About this task>
Stopping at the line that holds "To generate a", repeat the lines below exactly, starting from the very first and including that final line.

Record set>
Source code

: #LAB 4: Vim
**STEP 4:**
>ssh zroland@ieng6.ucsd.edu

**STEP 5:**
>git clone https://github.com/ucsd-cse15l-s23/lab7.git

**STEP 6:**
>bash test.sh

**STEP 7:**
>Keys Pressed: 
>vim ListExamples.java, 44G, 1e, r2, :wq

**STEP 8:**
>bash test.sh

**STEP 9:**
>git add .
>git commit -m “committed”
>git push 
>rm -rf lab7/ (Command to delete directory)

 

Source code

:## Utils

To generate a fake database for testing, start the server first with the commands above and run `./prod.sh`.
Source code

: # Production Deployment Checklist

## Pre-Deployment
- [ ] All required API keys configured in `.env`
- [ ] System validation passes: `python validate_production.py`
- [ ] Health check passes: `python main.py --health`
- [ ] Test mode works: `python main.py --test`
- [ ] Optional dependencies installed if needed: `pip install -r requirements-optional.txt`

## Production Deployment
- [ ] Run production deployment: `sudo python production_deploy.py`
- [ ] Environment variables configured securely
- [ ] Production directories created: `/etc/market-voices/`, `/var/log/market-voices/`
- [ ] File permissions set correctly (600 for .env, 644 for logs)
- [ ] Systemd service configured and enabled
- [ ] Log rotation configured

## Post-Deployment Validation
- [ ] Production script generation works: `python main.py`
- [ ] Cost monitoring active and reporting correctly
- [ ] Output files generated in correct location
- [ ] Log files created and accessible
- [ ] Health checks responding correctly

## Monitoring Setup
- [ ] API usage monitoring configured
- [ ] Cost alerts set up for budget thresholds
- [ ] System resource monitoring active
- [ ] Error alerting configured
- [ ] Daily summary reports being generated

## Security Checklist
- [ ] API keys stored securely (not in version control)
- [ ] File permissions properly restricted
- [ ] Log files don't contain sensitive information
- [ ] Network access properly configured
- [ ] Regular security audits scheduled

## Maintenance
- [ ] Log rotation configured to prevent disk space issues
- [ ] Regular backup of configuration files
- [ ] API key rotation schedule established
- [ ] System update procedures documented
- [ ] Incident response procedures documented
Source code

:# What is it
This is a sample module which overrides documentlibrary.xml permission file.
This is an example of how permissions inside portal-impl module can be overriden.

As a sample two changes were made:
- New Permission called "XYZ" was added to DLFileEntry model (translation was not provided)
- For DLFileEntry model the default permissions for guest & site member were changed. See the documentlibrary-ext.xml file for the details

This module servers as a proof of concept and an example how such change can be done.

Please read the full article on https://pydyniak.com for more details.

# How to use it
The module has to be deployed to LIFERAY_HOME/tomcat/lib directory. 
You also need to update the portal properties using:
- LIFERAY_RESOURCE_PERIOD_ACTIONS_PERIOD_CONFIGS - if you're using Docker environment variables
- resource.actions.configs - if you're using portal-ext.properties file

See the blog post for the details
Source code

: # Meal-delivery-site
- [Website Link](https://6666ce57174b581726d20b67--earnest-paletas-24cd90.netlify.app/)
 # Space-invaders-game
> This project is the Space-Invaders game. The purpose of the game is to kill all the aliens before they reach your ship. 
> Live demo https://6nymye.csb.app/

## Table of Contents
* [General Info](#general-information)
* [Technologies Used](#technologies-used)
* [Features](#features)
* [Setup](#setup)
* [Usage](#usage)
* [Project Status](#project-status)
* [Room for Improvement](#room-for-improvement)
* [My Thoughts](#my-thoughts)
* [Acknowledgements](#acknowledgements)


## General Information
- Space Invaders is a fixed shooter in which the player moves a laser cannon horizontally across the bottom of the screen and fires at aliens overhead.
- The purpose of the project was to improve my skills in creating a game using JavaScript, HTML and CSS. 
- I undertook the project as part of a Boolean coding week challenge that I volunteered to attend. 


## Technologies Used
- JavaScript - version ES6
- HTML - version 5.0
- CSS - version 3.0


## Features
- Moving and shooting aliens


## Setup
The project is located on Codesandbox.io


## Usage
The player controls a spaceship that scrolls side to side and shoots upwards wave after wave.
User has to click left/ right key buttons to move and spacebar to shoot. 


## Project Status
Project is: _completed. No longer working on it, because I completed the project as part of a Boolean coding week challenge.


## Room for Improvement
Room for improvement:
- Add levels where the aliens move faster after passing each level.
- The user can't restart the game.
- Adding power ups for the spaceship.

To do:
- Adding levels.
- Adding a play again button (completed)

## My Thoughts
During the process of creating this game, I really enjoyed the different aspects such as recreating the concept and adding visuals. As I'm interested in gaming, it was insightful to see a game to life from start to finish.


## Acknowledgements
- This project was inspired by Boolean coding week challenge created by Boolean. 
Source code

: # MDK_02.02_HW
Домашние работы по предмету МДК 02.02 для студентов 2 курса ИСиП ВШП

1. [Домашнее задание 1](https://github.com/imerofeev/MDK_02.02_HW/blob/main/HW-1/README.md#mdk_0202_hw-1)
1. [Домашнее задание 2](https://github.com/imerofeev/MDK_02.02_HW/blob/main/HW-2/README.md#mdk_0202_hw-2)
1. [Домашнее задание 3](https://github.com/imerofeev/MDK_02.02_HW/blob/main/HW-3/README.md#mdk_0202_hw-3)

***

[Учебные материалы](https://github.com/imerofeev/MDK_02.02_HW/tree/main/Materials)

Solution for this problem>
Source code

: #LAB 4: Vim
**STEP 4:**
>ssh zroland@ieng6.ucsd.edu

**STEP 5:**
>git clone https://github.com/ucsd-cse15l-s23/lab7.git

**STEP 6:**
>bash test.sh

**STEP 7:**
>Keys Pressed: 
>vim ListExamples.java, 44G, 1e, r2, :wq

**STEP 8:**
>bash test.sh

**STEP 9:**
>git add .
>git commit -m “committed”
>git push 
>rm -rf lab7/ (Command to delete directory)

 

Source code

:## Utils

To generate a fake database for testing, start the server first with the commands above and run `./prod.sh`.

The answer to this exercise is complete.